*TASK GOAL*: Whenever the word "from" shows up in a line of the data, copy that line.

Saved entries:
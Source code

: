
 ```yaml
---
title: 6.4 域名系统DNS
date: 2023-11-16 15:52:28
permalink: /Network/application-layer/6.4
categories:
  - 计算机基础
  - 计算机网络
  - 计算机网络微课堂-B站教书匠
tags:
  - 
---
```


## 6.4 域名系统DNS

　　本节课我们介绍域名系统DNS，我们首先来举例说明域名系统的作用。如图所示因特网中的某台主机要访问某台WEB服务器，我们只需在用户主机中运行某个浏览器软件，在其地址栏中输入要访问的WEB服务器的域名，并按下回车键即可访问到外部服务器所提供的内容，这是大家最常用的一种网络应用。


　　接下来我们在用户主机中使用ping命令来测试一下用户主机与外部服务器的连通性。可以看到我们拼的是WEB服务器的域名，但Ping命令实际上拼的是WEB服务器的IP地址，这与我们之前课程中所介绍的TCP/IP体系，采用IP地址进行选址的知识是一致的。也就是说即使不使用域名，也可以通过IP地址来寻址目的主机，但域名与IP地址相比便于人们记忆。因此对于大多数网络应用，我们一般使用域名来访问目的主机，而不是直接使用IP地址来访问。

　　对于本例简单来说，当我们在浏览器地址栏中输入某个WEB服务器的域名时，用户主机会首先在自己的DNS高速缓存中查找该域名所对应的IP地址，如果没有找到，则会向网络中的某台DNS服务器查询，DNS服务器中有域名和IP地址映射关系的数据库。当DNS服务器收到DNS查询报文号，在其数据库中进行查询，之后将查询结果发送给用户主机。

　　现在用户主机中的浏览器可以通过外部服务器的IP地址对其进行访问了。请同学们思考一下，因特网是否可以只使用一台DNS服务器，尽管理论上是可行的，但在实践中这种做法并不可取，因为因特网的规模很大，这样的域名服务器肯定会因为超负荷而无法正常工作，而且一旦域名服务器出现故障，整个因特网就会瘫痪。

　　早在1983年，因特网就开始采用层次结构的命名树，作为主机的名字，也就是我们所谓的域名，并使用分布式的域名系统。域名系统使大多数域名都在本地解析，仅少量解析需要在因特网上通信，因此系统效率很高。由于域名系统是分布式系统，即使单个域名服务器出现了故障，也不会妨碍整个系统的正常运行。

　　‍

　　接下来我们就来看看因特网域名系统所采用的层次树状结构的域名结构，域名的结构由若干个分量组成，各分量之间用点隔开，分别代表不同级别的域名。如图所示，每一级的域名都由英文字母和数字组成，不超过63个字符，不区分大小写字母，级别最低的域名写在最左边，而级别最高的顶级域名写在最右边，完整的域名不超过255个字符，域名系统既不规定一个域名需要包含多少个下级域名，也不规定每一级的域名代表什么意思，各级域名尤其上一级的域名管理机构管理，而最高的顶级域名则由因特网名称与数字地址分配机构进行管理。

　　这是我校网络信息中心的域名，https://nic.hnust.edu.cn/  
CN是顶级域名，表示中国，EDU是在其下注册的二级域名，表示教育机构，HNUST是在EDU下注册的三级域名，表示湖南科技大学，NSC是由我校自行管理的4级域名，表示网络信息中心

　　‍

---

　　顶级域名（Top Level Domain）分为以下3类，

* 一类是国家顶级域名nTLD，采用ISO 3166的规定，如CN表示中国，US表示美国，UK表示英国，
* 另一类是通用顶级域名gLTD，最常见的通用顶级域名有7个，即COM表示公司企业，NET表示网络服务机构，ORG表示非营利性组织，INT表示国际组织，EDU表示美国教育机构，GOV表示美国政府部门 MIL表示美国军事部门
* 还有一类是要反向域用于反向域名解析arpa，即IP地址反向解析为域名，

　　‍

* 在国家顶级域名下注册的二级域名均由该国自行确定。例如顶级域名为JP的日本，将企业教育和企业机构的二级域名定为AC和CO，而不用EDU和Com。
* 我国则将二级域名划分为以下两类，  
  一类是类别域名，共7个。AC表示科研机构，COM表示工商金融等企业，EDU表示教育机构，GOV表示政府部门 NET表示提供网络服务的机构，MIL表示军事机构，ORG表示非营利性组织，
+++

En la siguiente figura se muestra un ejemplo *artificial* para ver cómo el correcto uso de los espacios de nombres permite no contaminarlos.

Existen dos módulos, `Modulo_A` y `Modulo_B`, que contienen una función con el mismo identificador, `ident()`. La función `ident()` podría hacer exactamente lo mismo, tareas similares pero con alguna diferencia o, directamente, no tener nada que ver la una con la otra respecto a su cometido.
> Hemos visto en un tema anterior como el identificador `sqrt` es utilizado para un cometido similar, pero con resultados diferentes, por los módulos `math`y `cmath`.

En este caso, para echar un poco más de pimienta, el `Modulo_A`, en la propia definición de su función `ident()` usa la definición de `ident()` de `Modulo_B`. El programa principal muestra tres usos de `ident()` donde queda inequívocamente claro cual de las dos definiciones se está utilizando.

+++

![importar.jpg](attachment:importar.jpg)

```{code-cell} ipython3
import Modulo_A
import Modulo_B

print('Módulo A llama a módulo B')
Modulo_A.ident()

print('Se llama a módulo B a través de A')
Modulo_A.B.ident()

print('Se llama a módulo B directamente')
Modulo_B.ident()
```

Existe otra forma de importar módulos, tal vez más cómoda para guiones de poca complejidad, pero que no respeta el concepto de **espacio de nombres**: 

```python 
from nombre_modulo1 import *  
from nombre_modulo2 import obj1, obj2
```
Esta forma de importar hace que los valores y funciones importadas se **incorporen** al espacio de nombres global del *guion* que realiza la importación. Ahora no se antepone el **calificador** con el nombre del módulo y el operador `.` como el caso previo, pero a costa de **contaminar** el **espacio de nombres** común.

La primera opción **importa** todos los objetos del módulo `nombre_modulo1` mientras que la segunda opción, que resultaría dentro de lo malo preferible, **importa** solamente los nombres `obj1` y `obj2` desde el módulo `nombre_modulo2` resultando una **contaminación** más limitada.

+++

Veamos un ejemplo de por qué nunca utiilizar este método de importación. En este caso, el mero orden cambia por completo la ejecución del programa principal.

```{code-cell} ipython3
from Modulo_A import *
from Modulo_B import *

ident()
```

*SOLUTION TO THIS EXERCISE*:
from nombre_modulo1 import *  
from nombre_modulo2 import obj1, obj2
from Modulo_A import *
from Modulo_B import *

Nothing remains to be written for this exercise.